- Opening Delimiter -

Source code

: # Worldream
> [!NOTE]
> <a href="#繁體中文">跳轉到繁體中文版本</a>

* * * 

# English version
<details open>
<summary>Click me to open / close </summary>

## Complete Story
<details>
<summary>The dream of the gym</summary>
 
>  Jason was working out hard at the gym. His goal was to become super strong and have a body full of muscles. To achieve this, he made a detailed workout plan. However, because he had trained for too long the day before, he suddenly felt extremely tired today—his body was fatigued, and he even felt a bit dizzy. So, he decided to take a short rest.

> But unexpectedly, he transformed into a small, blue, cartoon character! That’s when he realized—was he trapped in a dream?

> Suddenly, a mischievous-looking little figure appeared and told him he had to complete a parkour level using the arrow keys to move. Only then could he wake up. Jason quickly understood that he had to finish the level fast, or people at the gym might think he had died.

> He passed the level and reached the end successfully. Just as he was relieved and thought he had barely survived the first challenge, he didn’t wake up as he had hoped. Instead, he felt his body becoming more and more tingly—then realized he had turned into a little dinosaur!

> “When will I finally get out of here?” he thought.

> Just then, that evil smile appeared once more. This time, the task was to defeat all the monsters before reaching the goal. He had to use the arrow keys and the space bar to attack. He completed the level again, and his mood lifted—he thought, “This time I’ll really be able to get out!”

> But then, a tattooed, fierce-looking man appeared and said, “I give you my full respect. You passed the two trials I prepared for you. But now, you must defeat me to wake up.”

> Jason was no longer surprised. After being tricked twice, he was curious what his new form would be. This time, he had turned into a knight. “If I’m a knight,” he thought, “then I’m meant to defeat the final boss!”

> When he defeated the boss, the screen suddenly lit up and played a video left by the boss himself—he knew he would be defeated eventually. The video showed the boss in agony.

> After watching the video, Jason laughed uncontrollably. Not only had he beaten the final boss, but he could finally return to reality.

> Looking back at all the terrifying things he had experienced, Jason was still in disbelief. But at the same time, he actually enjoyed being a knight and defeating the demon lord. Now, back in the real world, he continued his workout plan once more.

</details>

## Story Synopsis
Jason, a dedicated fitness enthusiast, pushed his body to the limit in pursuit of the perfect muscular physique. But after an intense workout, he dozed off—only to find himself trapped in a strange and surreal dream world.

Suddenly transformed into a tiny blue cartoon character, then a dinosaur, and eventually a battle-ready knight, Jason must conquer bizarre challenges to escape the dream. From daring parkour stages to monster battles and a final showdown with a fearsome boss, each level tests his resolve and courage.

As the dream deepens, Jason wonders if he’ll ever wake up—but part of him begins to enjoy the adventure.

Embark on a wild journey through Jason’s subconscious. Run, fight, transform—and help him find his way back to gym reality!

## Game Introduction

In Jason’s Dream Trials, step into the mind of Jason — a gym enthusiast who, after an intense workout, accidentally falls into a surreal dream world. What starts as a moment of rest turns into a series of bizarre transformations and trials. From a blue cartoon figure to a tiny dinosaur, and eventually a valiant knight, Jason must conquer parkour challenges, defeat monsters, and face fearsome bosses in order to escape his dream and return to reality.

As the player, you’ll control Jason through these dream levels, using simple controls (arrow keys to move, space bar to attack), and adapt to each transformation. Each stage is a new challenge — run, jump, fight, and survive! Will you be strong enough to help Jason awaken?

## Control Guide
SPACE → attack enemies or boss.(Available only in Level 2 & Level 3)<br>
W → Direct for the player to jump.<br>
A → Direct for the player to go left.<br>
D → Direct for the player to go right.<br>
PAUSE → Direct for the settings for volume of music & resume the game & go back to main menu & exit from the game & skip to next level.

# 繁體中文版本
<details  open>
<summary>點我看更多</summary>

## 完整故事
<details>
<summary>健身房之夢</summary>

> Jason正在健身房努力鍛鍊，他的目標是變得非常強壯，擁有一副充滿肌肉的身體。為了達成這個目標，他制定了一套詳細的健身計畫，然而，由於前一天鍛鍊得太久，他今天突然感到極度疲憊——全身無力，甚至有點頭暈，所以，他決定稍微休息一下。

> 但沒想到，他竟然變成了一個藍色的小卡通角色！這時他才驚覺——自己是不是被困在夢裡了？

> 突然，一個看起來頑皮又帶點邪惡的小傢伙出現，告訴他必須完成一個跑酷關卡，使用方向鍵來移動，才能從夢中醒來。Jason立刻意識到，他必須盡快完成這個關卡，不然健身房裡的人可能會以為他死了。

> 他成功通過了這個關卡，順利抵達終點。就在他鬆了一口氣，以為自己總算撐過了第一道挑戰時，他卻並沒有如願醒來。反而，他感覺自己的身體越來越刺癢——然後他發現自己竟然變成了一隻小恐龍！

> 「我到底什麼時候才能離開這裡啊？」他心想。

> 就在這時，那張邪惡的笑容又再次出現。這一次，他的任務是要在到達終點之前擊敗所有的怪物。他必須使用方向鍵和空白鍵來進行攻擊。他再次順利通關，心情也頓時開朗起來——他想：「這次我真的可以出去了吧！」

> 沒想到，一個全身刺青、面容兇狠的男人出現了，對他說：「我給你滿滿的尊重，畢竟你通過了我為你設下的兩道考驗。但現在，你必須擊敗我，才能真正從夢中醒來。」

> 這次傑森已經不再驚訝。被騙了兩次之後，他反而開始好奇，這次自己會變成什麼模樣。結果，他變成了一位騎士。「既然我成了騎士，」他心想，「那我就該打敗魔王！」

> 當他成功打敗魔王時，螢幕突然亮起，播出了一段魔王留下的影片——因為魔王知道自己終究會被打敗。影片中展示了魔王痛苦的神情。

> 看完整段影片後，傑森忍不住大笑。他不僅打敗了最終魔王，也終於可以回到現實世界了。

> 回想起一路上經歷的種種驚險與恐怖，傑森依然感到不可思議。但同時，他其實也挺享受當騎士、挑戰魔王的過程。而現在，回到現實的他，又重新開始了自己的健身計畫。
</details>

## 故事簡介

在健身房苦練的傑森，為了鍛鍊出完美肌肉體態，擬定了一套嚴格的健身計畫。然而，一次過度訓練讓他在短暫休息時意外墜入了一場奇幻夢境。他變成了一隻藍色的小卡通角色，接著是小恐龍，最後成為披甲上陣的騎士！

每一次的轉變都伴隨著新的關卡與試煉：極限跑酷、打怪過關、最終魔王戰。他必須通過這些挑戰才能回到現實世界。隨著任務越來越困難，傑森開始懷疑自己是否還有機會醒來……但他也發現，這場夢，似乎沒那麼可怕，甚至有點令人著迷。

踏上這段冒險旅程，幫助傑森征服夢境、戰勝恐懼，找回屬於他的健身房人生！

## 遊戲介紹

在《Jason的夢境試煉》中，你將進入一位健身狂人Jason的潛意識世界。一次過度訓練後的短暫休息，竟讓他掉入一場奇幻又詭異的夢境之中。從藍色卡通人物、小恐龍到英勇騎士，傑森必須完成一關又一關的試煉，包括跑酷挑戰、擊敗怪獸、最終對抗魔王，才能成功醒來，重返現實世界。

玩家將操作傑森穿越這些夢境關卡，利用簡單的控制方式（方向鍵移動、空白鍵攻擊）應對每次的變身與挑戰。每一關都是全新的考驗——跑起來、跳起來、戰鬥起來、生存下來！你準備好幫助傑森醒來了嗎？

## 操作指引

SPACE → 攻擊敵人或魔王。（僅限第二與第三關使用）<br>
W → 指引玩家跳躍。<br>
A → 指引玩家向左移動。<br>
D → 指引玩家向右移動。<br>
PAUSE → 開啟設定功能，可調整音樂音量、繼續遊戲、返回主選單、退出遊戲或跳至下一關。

- Closing Delimiter -

All of the entries above should be written out verbatim.

Source code

: # Worldream
> [!NOTE]
> <a href="#繁體中文">跳轉到繁體中文版本</a>

* * * 

# English version
<details open>
<summary>Click me to open / close </summary>

## Complete Story
<details>
<summary>The dream of the gym</summary>
 
>  Jason was working out hard at the gym. His goal was to become super strong and have a body full of muscles. To achieve this, he made a detailed workout plan. However, because he had trained for too long the day before, he suddenly felt extremely tired today—his body was fatigued, and he even felt a bit dizzy. So, he decided to take a short rest.

> But unexpectedly, he transformed into a small, blue, cartoon character! That’s when he realized—was he trapped in a dream?

> Suddenly, a mischievous-looking little figure appeared and told him he had to complete a parkour level using the arrow keys to move. Only then could he wake up. Jason quickly understood that he had to finish the level fast, or people at the gym might think he had died.

> He passed the level and reached the end successfully. Just as he was relieved and thought he had barely survived the first challenge, he didn’t wake up as he had hoped. Instead, he felt his body becoming more and more tingly—then realized he had turned into a little dinosaur!

> “When will I finally get out of here?” he thought.

> Just then, that evil smile appeared once more. This time, the task was to defeat all the monsters before reaching the goal. He had to use the arrow keys and the space bar to attack. He completed the level again, and his mood lifted—he thought, “This time I’ll really be able to get out!”

> But then, a tattooed, fierce-looking man appeared and said, “I give you my full respect. You passed the two trials I prepared for you. But now, you must defeat me to wake up.”

> Jason was no longer surprised. After being tricked twice, he was curious what his new form would be. This time, he had turned into a knight. “If I’m a knight,” he thought, “then I’m meant to defeat the final boss!”

> When he defeated the boss, the screen suddenly lit up and played a video left by the boss himself—he knew he would be defeated eventually. The video showed the boss in agony.

> After watching the video, Jason laughed uncontrollably. Not only had he beaten the final boss, but he could finally return to reality.

> Looking back at all the terrifying things he had experienced, Jason was still in disbelief. But at the same time, he actually enjoyed being a knight and defeating the demon lord. Now, back in the real world, he continued his workout plan once more.

</details>

## Story Synopsis
Jason, a dedicated fitness enthusiast, pushed his body to the limit in pursuit of the perfect muscular physique. But after an intense workout, he dozed off—only to find himself trapped in a strange and surreal dream world.

Suddenly transformed into a tiny blue cartoon character, then a dinosaur, and eventually a battle-ready knight, Jason must conquer bizarre challenges to escape the dream. From daring parkour stages to monster battles and a final showdown with a fearsome boss, each level tests his resolve and courage.

As the dream deepens, Jason wonders if he’ll ever wake up—but part of him begins to enjoy the adventure.

Embark on a wild journey through Jason’s subconscious. Run, fight, transform—and help him find his way back to gym reality!

## Game Introduction

In Jason’s Dream Trials, step into the mind of Jason — a gym enthusiast who, after an intense workout, accidentally falls into a surreal dream world. What starts as a moment of rest turns into a series of bizarre transformations and trials. From a blue cartoon figure to a tiny dinosaur, and eventually a valiant knight, Jason must conquer parkour challenges, defeat monsters, and face fearsome bosses in order to escape his dream and return to reality.

As the player, you’ll control Jason through these dream levels, using simple controls (arrow keys to move, space bar to attack), and adapt to each transformation. Each stage is a new challenge — run, jump, fight, and survive! Will you be strong enough to help Jason awaken?

## Control Guide
SPACE → attack enemies or boss.(Available only in Level 2 & Level 3)<br>
W → Direct for the player to jump.<br>
A → Direct for the player to go left.<br>
D → Direct for the player to go right.<br>
PAUSE → Direct for the settings for volume of music & resume the game & go back to main menu & exit from the game & skip to next level.

# 繁體中文版本
<details  open>
<summary>點我看更多</summary>

## 完整故事
<details>
<summary>健身房之夢</summary>

> Jason正在健身房努力鍛鍊，他的目標是變得非常強壯，擁有一副充滿肌肉的身體。為了達成這個目標，他制定了一套詳細的健身計畫，然而，由於前一天鍛鍊得太久，他今天突然感到極度疲憊——全身無力，甚至有點頭暈，所以，他決定稍微休息一下。

> 但沒想到，他竟然變成了一個藍色的小卡通角色！這時他才驚覺——自己是不是被困在夢裡了？

> 突然，一個看起來頑皮又帶點邪惡的小傢伙出現，告訴他必須完成一個跑酷關卡，使用方向鍵來移動，才能從夢中醒來。Jason立刻意識到，他必須盡快完成這個關卡，不然健身房裡的人可能會以為他死了。

> 他成功通過了這個關卡，順利抵達終點。就在他鬆了一口氣，以為自己總算撐過了第一道挑戰時，他卻並沒有如願醒來。反而，他感覺自己的身體越來越刺癢——然後他發現自己竟然變成了一隻小恐龍！

> 「我到底什麼時候才能離開這裡啊？」他心想。

> 就在這時，那張邪惡的笑容又再次出現。這一次，他的任務是要在到達終點之前擊敗所有的怪物。他必須使用方向鍵和空白鍵來進行攻擊。他再次順利通關，心情也頓時開朗起來——他想：「這次我真的可以出去了吧！」

> 沒想到，一個全身刺青、面容兇狠的男人出現了，對他說：「我給你滿滿的尊重，畢竟你通過了我為你設下的兩道考驗。但現在，你必須擊敗我，才能真正從夢中醒來。」

> 這次傑森已經不再驚訝。被騙了兩次之後，他反而開始好奇，這次自己會變成什麼模樣。結果，他變成了一位騎士。「既然我成了騎士，」他心想，「那我就該打敗魔王！」

> 當他成功打敗魔王時，螢幕突然亮起，播出了一段魔王留下的影片——因為魔王知道自己終究會被打敗。影片中展示了魔王痛苦的神情。

> 看完整段影片後，傑森忍不住大笑。他不僅打敗了最終魔王，也終於可以回到現實世界了。

> 回想起一路上經歷的種種驚險與恐怖，傑森依然感到不可思議。但同時，他其實也挺享受當騎士、挑戰魔王的過程。而現在，回到現實的他，又重新開始了自己的健身計畫。
</details>

## 故事簡介

在健身房苦練的傑森，為了鍛鍊出完美肌肉體態，擬定了一套嚴格的健身計畫。然而，一次過度訓練讓他在短暫休息時意外墜入了一場奇幻夢境。他變成了一隻藍色的小卡通角色，接著是小恐龍，最後成為披甲上陣的騎士！

每一次的轉變都伴隨著新的關卡與試煉：極限跑酷、打怪過關、最終魔王戰。他必須通過這些挑戰才能回到現實世界。隨著任務越來越困難，傑森開始懷疑自己是否還有機會醒來……但他也發現，這場夢，似乎沒那麼可怕，甚至有點令人著迷。

踏上這段冒險旅程，幫助傑森征服夢境、戰勝恐懼，找回屬於他的健身房人生！

## 遊戲介紹

在《Jason的夢境試煉》中，你將進入一位健身狂人Jason的潛意識世界。一次過度訓練後的短暫休息，竟讓他掉入一場奇幻又詭異的夢境之中。從藍色卡通人物、小恐龍到英勇騎士，傑森必須完成一關又一關的試煉，包括跑酷挑戰、擊敗怪獸、最終對抗魔王，才能成功醒來，重返現實世界。

玩家將操作傑森穿越這些夢境關卡，利用簡單的控制方式（方向鍵移動、空白鍵攻擊）應對每次的變身與挑戰。每一關都是全新的考驗——跑起來、跳起來、戰鬥起來、生存下來！你準備好幫助傑森醒來了嗎？

## 操作指引

SPACE → 攻擊敵人或魔王。（僅限第二與第三關使用）<br>
W → 指引玩家跳躍。<br>
A → 指引玩家向左移動。<br>
D → 指引玩家向右移動。<br>
PAUSE → 開啟設定功能，可調整音樂音量、繼續遊戲、返回主選單、退出遊戲或跳至下一關。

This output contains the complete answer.